Activity:
All lines from the one with "(UAS) LAB 2 GK" through the close of the records below are to be set down exactly, and no others.

══ Data shown ══

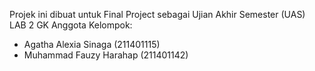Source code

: Projek ini dibuat untuk Final Project sebagai Ujian Akhir Semester (UAS) LAB 2 GK
Anggota Kelompok:
- Agatha Alexia Sinaga (211401115)
- Muhammad Fauzy Harahap (211401142)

═══

Written response:
: Projek ini dibuat untuk Final Project sebagai Ujian Akhir Semester (UAS) LAB 2 GK
Anggota Kelompok:
- Agatha Alexia Sinaga (211401115)
- Muhammad Fauzy Harahap (211401142)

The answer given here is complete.